═══ THE DATA

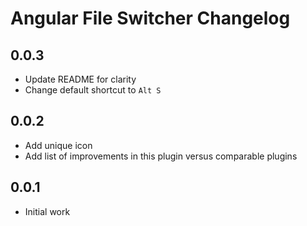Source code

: # Angular File Switcher Changelog

## 0.0.3

- Update README for clarity
- Change default shortcut to `Alt S`

## 0.0.2

- Add unique icon
- Add list of improvements in this plugin versus comparable plugins

## 0.0.1

- Initial work

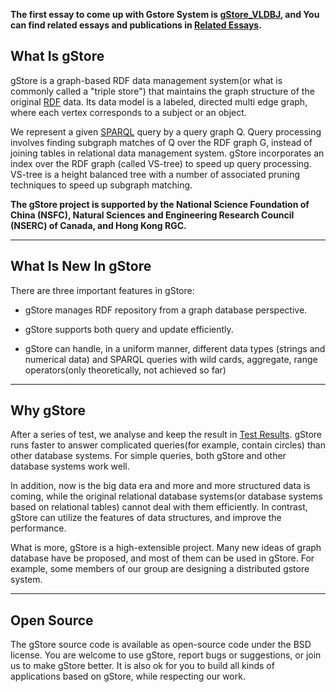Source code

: **The first essay to come up with Gstore System is [gStore_VLDBJ](pdf/gStoreVLDBJ.pdf), and You can find related essays and publications in [Related Essays](ESSAY.md).**

## What Is gStore

gStore is a graph-based RDF data management system(or what is commonly called a "triple store") that maintains the graph structure of the original [RDF](http://www.w3.org/TR/rdf11-concepts/) data. Its data model is a labeled, directed multi edge graph, where each vertex corresponds to a subject or an object. 

We represent a given [SPARQL](http://www.w3.org/TR/sparql11-overview/) query by a query graph Q. Query processing involves finding subgraph matches of Q over the RDF graph G, instead of joining tables in relational data management system. gStore incorporates an index over the RDF graph (called VS-tree) to speed up query processing. VS-tree is a height balanced tree with a number of associated pruning techniques to speed up subgraph matching.

**The gStore project is supported by the National Science Foundation of China (NSFC), Natural Sciences and Engineering Research Council (NSERC) of Canada, and Hong Kong RGC.**

- - -

## What Is New In gStore

There are three important features in gStore:

- gStore manages RDF repository from a graph database perspective.

- gStore supports both query and update efficiently.

- gStore can handle, in a uniform manner, different data types (strings and numerical data) and SPARQL queries with wild cards, aggregate, range operators(only theoretically, not achieved so far)

- - -

## Why gStore

After a series of test, we analyse and keep the result in [Test Results](TEST.md). gStore runs faster to answer complicated queries(for example, contain circles) than other database systems. For simple queries, both gStore and other database systems work well. 
	
In addition, now is the big data era and more and more structured data is coming, while the original relational database systems(or database systems based on relational tables) cannot deal with them efficiently. In contrast, gStore can utilize the features of data structures, and improve the performance. 
	
What is more, gStore is a high-extensible project. Many new ideas of graph database have be proposed, and most of them can be used in gStore. For example, some members of our group are designing a distributed gstore system.

- - -

## Open Source

The gStore source code is available as open-source code under the BSD license. You are welcome to use gStore, report bugs or suggestions, or join us to make gStore better. It is also ok for you to build all kinds of applications based on gStore, while respecting our work.

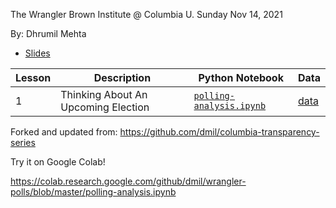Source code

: The Wrangler
Brown Institute @ Columbia U.
Sunday Nov 14, 2021

By: Dhrumil Mehta 

* [Slides](https://docs.google.com/presentation/d/1FIDxzh81xnbXvBd4TTZvquIfC4QnrECqowQd6wBbR_E/edit?usp=sharing) 

Lesson |Description | Python Notebook | Data
-------|------------|--------|---------
1 | Thinking About An Upcoming Election | [`polling-analysis.ipynb`](./polling-analysis.ipynb) | [data](https://github.com/fivethirtyeight/data/tree/master/pollster-ratings)

Forked and updated from: https://github.com/dmil/columbia-transparency-series

Try it on Google Colab!

https://colab.research.google.com/github/dmil/wrangler-polls/blob/master/polling-analysis.ipynb
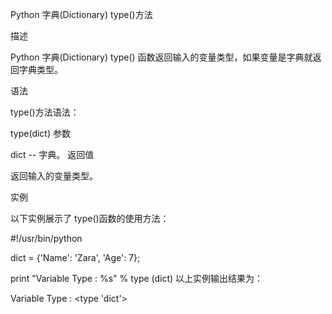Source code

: Python 字典(Dictionary) type()方法

描述

Python 字典(Dictionary) type() 函数返回输入的变量类型，如果变量是字典就返回字典类型。

语法

type()方法语法：

type(dict)
参数

dict -- 字典。
返回值

返回输入的变量类型。

实例

以下实例展示了 type()函数的使用方法：

#!/usr/bin/python

dict = {'Name': 'Zara', 'Age': 7};

print "Variable Type : %s" %  type (dict)
以上实例输出结果为：

Variable Type : <type 'dict'>
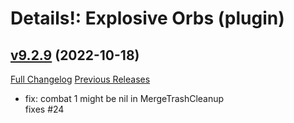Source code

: # Details!: Explosive Orbs (plugin)

## [v9.2.9](https://github.com/LiangYuxuan/Details_ExplosiveOrbs/tree/v9.2.9) (2022-10-18)
[Full Changelog](https://github.com/LiangYuxuan/Details_ExplosiveOrbs/compare/v9.2.8...v9.2.9) [Previous Releases](https://github.com/LiangYuxuan/Details_ExplosiveOrbs/releases)

- fix: combat 1 might be nil in MergeTrashCleanup  
    fixes #24  
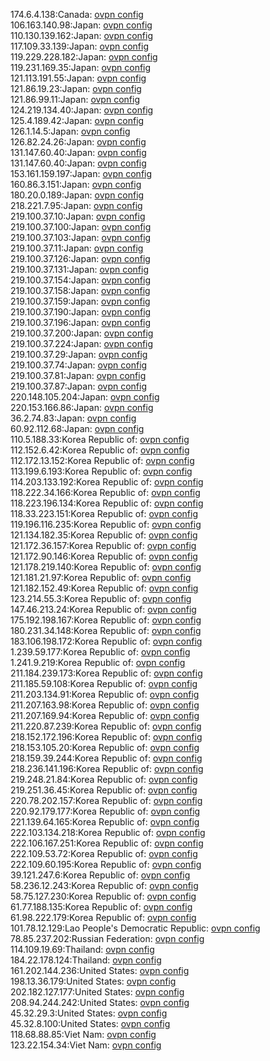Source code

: 174.6.4.138:Canada: [ovpn config](vpn/174_6_4_138.ovpn)  
106.163.140.98:Japan: [ovpn config](vpn/106_163_140_98.ovpn)  
110.130.139.162:Japan: [ovpn config](vpn/110_130_139_162.ovpn)  
117.109.33.139:Japan: [ovpn config](vpn/117_109_33_139.ovpn)  
119.229.228.182:Japan: [ovpn config](vpn/119_229_228_182.ovpn)  
119.231.169.35:Japan: [ovpn config](vpn/119_231_169_35.ovpn)  
121.113.191.55:Japan: [ovpn config](vpn/121_113_191_55.ovpn)  
121.86.19.23:Japan: [ovpn config](vpn/121_86_19_23.ovpn)  
121.86.99.11:Japan: [ovpn config](vpn/121_86_99_11.ovpn)  
124.219.134.40:Japan: [ovpn config](vpn/124_219_134_40.ovpn)  
125.4.189.42:Japan: [ovpn config](vpn/125_4_189_42.ovpn)  
126.1.14.5:Japan: [ovpn config](vpn/126_1_14_5.ovpn)  
126.82.24.26:Japan: [ovpn config](vpn/126_82_24_26.ovpn)  
131.147.60.40:Japan: [ovpn config](vpn/131_147_60_40.ovpn)  
131.147.60.40:Japan: [ovpn config](vpn/131_147_60_40.ovpn)  
153.161.159.197:Japan: [ovpn config](vpn/153_161_159_197.ovpn)  
160.86.3.151:Japan: [ovpn config](vpn/160_86_3_151.ovpn)  
180.20.0.189:Japan: [ovpn config](vpn/180_20_0_189.ovpn)  
218.221.7.95:Japan: [ovpn config](vpn/218_221_7_95.ovpn)  
219.100.37.10:Japan: [ovpn config](vpn/219_100_37_10.ovpn)  
219.100.37.100:Japan: [ovpn config](vpn/219_100_37_100.ovpn)  
219.100.37.103:Japan: [ovpn config](vpn/219_100_37_103.ovpn)  
219.100.37.11:Japan: [ovpn config](vpn/219_100_37_11.ovpn)  
219.100.37.126:Japan: [ovpn config](vpn/219_100_37_126.ovpn)  
219.100.37.131:Japan: [ovpn config](vpn/219_100_37_131.ovpn)  
219.100.37.154:Japan: [ovpn config](vpn/219_100_37_154.ovpn)  
219.100.37.158:Japan: [ovpn config](vpn/219_100_37_158.ovpn)  
219.100.37.159:Japan: [ovpn config](vpn/219_100_37_159.ovpn)  
219.100.37.190:Japan: [ovpn config](vpn/219_100_37_190.ovpn)  
219.100.37.196:Japan: [ovpn config](vpn/219_100_37_196.ovpn)  
219.100.37.200:Japan: [ovpn config](vpn/219_100_37_200.ovpn)  
219.100.37.224:Japan: [ovpn config](vpn/219_100_37_224.ovpn)  
219.100.37.29:Japan: [ovpn config](vpn/219_100_37_29.ovpn)  
219.100.37.74:Japan: [ovpn config](vpn/219_100_37_74.ovpn)  
219.100.37.81:Japan: [ovpn config](vpn/219_100_37_81.ovpn)  
219.100.37.87:Japan: [ovpn config](vpn/219_100_37_87.ovpn)  
220.148.105.204:Japan: [ovpn config](vpn/220_148_105_204.ovpn)  
220.153.166.86:Japan: [ovpn config](vpn/220_153_166_86.ovpn)  
36.2.74.83:Japan: [ovpn config](vpn/36_2_74_83.ovpn)  
60.92.112.68:Japan: [ovpn config](vpn/60_92_112_68.ovpn)  
110.5.188.33:Korea Republic of: [ovpn config](vpn/110_5_188_33.ovpn)  
112.152.6.42:Korea Republic of: [ovpn config](vpn/112_152_6_42.ovpn)  
112.172.13.152:Korea Republic of: [ovpn config](vpn/112_172_13_152.ovpn)  
113.199.6.193:Korea Republic of: [ovpn config](vpn/113_199_6_193.ovpn)  
114.203.133.192:Korea Republic of: [ovpn config](vpn/114_203_133_192.ovpn)  
118.222.34.166:Korea Republic of: [ovpn config](vpn/118_222_34_166.ovpn)  
118.223.196.134:Korea Republic of: [ovpn config](vpn/118_223_196_134.ovpn)  
118.33.223.151:Korea Republic of: [ovpn config](vpn/118_33_223_151.ovpn)  
119.196.116.235:Korea Republic of: [ovpn config](vpn/119_196_116_235.ovpn)  
121.134.182.35:Korea Republic of: [ovpn config](vpn/121_134_182_35.ovpn)  
121.172.36.157:Korea Republic of: [ovpn config](vpn/121_172_36_157.ovpn)  
121.172.90.146:Korea Republic of: [ovpn config](vpn/121_172_90_146.ovpn)  
121.178.219.140:Korea Republic of: [ovpn config](vpn/121_178_219_140.ovpn)  
121.181.21.97:Korea Republic of: [ovpn config](vpn/121_181_21_97.ovpn)  
121.182.152.49:Korea Republic of: [ovpn config](vpn/121_182_152_49.ovpn)  
123.214.55.3:Korea Republic of: [ovpn config](vpn/123_214_55_3.ovpn)  
147.46.213.24:Korea Republic of: [ovpn config](vpn/147_46_213_24.ovpn)  
175.192.198.167:Korea Republic of: [ovpn config](vpn/175_192_198_167.ovpn)  
180.231.34.148:Korea Republic of: [ovpn config](vpn/180_231_34_148.ovpn)  
183.106.198.172:Korea Republic of: [ovpn config](vpn/183_106_198_172.ovpn)  
1.239.59.177:Korea Republic of: [ovpn config](vpn/1_239_59_177.ovpn)  
1.241.9.219:Korea Republic of: [ovpn config](vpn/1_241_9_219.ovpn)  
211.184.239.173:Korea Republic of: [ovpn config](vpn/211_184_239_173.ovpn)  
211.185.59.108:Korea Republic of: [ovpn config](vpn/211_185_59_108.ovpn)  
211.203.134.91:Korea Republic of: [ovpn config](vpn/211_203_134_91.ovpn)  
211.207.163.98:Korea Republic of: [ovpn config](vpn/211_207_163_98.ovpn)  
211.207.169.94:Korea Republic of: [ovpn config](vpn/211_207_169_94.ovpn)  
211.220.87.239:Korea Republic of: [ovpn config](vpn/211_220_87_239.ovpn)  
218.152.172.196:Korea Republic of: [ovpn config](vpn/218_152_172_196.ovpn)  
218.153.105.20:Korea Republic of: [ovpn config](vpn/218_153_105_20.ovpn)  
218.159.39.244:Korea Republic of: [ovpn config](vpn/218_159_39_244.ovpn)  
218.236.141.196:Korea Republic of: [ovpn config](vpn/218_236_141_196.ovpn)  
219.248.21.84:Korea Republic of: [ovpn config](vpn/219_248_21_84.ovpn)  
219.251.36.45:Korea Republic of: [ovpn config](vpn/219_251_36_45.ovpn)  
220.78.202.157:Korea Republic of: [ovpn config](vpn/220_78_202_157.ovpn)  
220.92.179.177:Korea Republic of: [ovpn config](vpn/220_92_179_177.ovpn)  
221.139.64.165:Korea Republic of: [ovpn config](vpn/221_139_64_165.ovpn)  
222.103.134.218:Korea Republic of: [ovpn config](vpn/222_103_134_218.ovpn)  
222.106.167.251:Korea Republic of: [ovpn config](vpn/222_106_167_251.ovpn)  
222.109.53.72:Korea Republic of: [ovpn config](vpn/222_109_53_72.ovpn)  
222.109.60.195:Korea Republic of: [ovpn config](vpn/222_109_60_195.ovpn)  
39.121.247.6:Korea Republic of: [ovpn config](vpn/39_121_247_6.ovpn)  
58.236.12.243:Korea Republic of: [ovpn config](vpn/58_236_12_243.ovpn)  
58.75.127.230:Korea Republic of: [ovpn config](vpn/58_75_127_230.ovpn)  
61.77.188.135:Korea Republic of: [ovpn config](vpn/61_77_188_135.ovpn)  
61.98.222.179:Korea Republic of: [ovpn config](vpn/61_98_222_179.ovpn)  
101.78.12.129:Lao People's Democratic Republic: [ovpn config](vpn/101_78_12_129.ovpn)  
78.85.237.202:Russian Federation: [ovpn config](vpn/78_85_237_202.ovpn)  
114.109.19.69:Thailand: [ovpn config](vpn/114_109_19_69.ovpn)  
184.22.178.124:Thailand: [ovpn config](vpn/184_22_178_124.ovpn)  
161.202.144.236:United States: [ovpn config](vpn/161_202_144_236.ovpn)  
198.13.36.179:United States: [ovpn config](vpn/198_13_36_179.ovpn)  
202.182.127.177:United States: [ovpn config](vpn/202_182_127_177.ovpn)  
208.94.244.242:United States: [ovpn config](vpn/208_94_244_242.ovpn)  
45.32.29.3:United States: [ovpn config](vpn/45_32_29_3.ovpn)  
45.32.8.100:United States: [ovpn config](vpn/45_32_8_100.ovpn)  
118.68.88.85:Viet Nam: [ovpn config](vpn/118_68_88_85.ovpn)  
123.22.154.34:Viet Nam: [ovpn config](vpn/123_22_154_34.ovpn)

══════

▸ TASK PROMPT
Note each line above that contains "plugin" and copy it out.

▸ EXPECTED OUTPUT
- Add list of improvements in this plugin versus comparable plugins
: # Details!: Explosive Orbs (plugin)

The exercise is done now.